▸ **What the exercise asks**:
From the entries below, copy every line that has the word "strcat".

(Stored data)
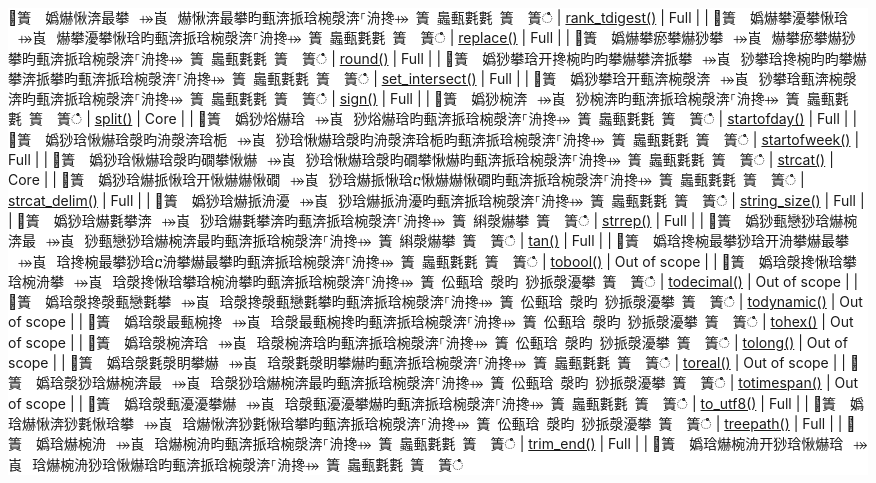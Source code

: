 ਍簀  嬀爀愀渀最攀⠀⤀崀⠀爀愀渀最攀昀甀渀挀琀椀漀渀⸀洀搀⤀ 簀 䘀甀氀氀 簀  簀ഀഀ
|  [rank_tdigest()](rank-tdigest.md) | Full |  |
਍簀  嬀爀攀瀀攀愀琀⠀⤀崀⠀爀攀瀀攀愀琀昀甀渀挀琀椀漀渀⸀洀搀⤀ 簀 䘀甀氀氀 簀  簀ഀഀ
|  [replace()](replacefunction.md) | Full |  |
਍簀  嬀爀攀瘀攀爀猀攀⠀⤀崀⠀爀攀瘀攀爀猀攀昀甀渀挀琀椀漀渀⸀洀搀⤀ 簀 䘀甀氀氀 簀  簀ഀഀ
|  [round()](roundfunction.md) | Full |  |
਍簀  嬀猀攀琀开搀椀昀昀攀爀攀渀挀攀⠀⤀崀⠀猀攀琀搀椀昀昀攀爀攀渀挀攀昀甀渀挀琀椀漀渀⸀洀搀⤀ 簀 䘀甀氀氀 簀  簀ഀഀ
|  [set_intersect()](setintersectfunction.md) | Full |  |
਍簀  嬀猀攀琀开甀渀椀漀渀⠀⤀崀⠀猀攀琀甀渀椀漀渀昀甀渀挀琀椀漀渀⸀洀搀⤀ 簀 䘀甀氀氀 簀  簀ഀഀ
|  [sign()](signfunction.md) | Full |  |
਍簀  嬀猀椀渀⠀⤀崀⠀猀椀渀昀甀渀挀琀椀漀渀⸀洀搀⤀ 簀 䘀甀氀氀 簀  簀ഀഀ
|  [split()](splitfunction.md) | Core |  |
਍簀  嬀猀焀爀琀⠀⤀崀⠀猀焀爀琀昀甀渀挀琀椀漀渀⸀洀搀⤀ 簀 䘀甀氀氀 簀  簀ഀഀ
|  [startofday()](startofdayfunction.md) | Full |  |
਍簀  嬀猀琀愀爀琀漀昀洀漀渀琀栀⠀⤀崀⠀猀琀愀爀琀漀昀洀漀渀琀栀昀甀渀挀琀椀漀渀⸀洀搀⤀ 簀 䘀甀氀氀 簀  簀ഀഀ
|  [startofweek()](startofweekfunction.md) | Full |  |
਍簀  嬀猀琀愀爀琀漀昀礀攀愀爀⠀⤀崀⠀猀琀愀爀琀漀昀礀攀愀爀昀甀渀挀琀椀漀渀⸀洀搀⤀ 簀 䘀甀氀氀 簀  簀ഀഀ
|  [strcat()](strcatfunction.md) | Core |  |
਍簀  嬀猀琀爀挀愀琀开愀爀爀愀礀⠀⤀崀⠀猀琀爀挀愀琀ⴀ愀爀爀愀礀昀甀渀挀琀椀漀渀⸀洀搀⤀ 簀 䘀甀氀氀 簀  簀ഀഀ
|  [strcat_delim()](strcat-delimfunction.md) | Full |  |
਍簀  嬀猀琀爀挀洀瀀⠀⤀崀⠀猀琀爀挀洀瀀昀甀渀挀琀椀漀渀⸀洀搀⤀ 簀 䘀甀氀氀 簀  簀ഀഀ
|  [string_size()](stringsizefunction.md) | Full |  |
਍簀  嬀猀琀爀氀攀渀⠀⤀崀⠀猀琀爀氀攀渀昀甀渀挀琀椀漀渀⸀洀搀⤀ 簀 䌀漀爀攀 簀  簀ഀഀ
|  [strrep()](strrepfunction.md) | Full |  |
਍簀  嬀猀甀戀猀琀爀椀渀最⠀⤀崀⠀猀甀戀猀琀爀椀渀最昀甀渀挀琀椀漀渀⸀洀搀⤀ 簀 䌀漀爀攀 簀  簀ഀഀ
|  [tan()](tanfunction.md) | Full |  |
਍簀  嬀琀搀椀最攀猀琀开洀攀爀最攀⠀⤀崀⠀琀搀椀最攀猀琀ⴀ洀攀爀最攀昀甀渀挀琀椀漀渀⸀洀搀⤀ 簀 䘀甀氀氀 簀  簀ഀഀ
|  [tobool()](toboolfunction.md) | Out of scope |  |
਍簀  嬀琀漀搀愀琀攀琀椀洀攀⠀⤀崀⠀琀漀搀愀琀攀琀椀洀攀昀甀渀挀琀椀漀渀⸀洀搀⤀ 簀 伀甀琀 漀昀 猀挀漀瀀攀 簀  簀ഀഀ
|  [todecimal()](todecimalfunction.md) | Out of scope |  |
਍簀  嬀琀漀搀漀甀戀氀攀⠀⤀崀⠀琀漀搀漀甀戀氀攀昀甀渀挀琀椀漀渀⸀洀搀⤀ 簀 伀甀琀 漀昀 猀挀漀瀀攀 簀  簀ഀഀ
|  [todynamic()](todynamicfunction.md) | Out of scope |  |
਍簀  嬀琀漀最甀椀搀⠀⤀崀⠀琀漀最甀椀搀昀甀渀挀琀椀漀渀⸀洀搀⤀ 簀 伀甀琀 漀昀 猀挀漀瀀攀 簀  簀ഀഀ
|  [tohex()](tohexfunction.md) | Out of scope |  |
਍簀  嬀琀漀椀渀琀⠀⤀崀⠀琀漀椀渀琀昀甀渀挀琀椀漀渀⸀洀搀⤀ 簀 伀甀琀 漀昀 猀挀漀瀀攀 簀  簀ഀഀ
|  [tolong()](tolongfunction.md) | Out of scope |  |
਍簀  嬀琀漀氀漀眀攀爀⠀⤀崀⠀琀漀氀漀眀攀爀昀甀渀挀琀椀漀渀⸀洀搀⤀ 簀 䘀甀氀氀 簀  簀ഀഀ
|  [toreal()](todoublefunction.md) | Out of scope |  |
਍簀  嬀琀漀猀琀爀椀渀最⠀⤀崀⠀琀漀猀琀爀椀渀最昀甀渀挀琀椀漀渀⸀洀搀⤀ 簀 伀甀琀 漀昀 猀挀漀瀀攀 簀  簀ഀഀ
|  [totimespan()](totimespanfunction.md) | Out of scope |  |
਍簀  嬀琀漀甀瀀瀀攀爀⠀⤀崀⠀琀漀甀瀀瀀攀爀昀甀渀挀琀椀漀渀⸀洀搀⤀ 簀 䘀甀氀氀 簀  簀ഀഀ
|  [to_utf8()](toutf8function.md) | Full |  |
਍簀  嬀琀爀愀渀猀氀愀琀攀⠀⤀崀⠀琀爀愀渀猀氀愀琀攀昀甀渀挀琀椀漀渀⸀洀搀⤀ 簀 伀甀琀 漀昀 猀挀漀瀀攀 簀  簀ഀഀ
|  [treepath()](treepathfunction.md) | Full |  |
਍簀  嬀琀爀椀洀⠀⤀崀⠀琀爀椀洀昀甀渀挀琀椀漀渀⸀洀搀⤀ 簀 䘀甀氀氀 簀  簀ഀഀ
|  [trim_end()](trimendfunction.md) | Full |  |
਍簀  嬀琀爀椀洀开猀琀愀爀琀⠀⤀崀⠀琀爀椀洀猀琀愀爀琀昀甀渀挀琀椀漀渀⸀洀搀⤀ 簀 䘀甀氀氀 簀  簀ഀഀ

▸ **Written answer**:
|  [strcat()](strcatfunction.md) | Core |  |
|  [strcat_delim()](strcat-delimfunction.md) | Full |  |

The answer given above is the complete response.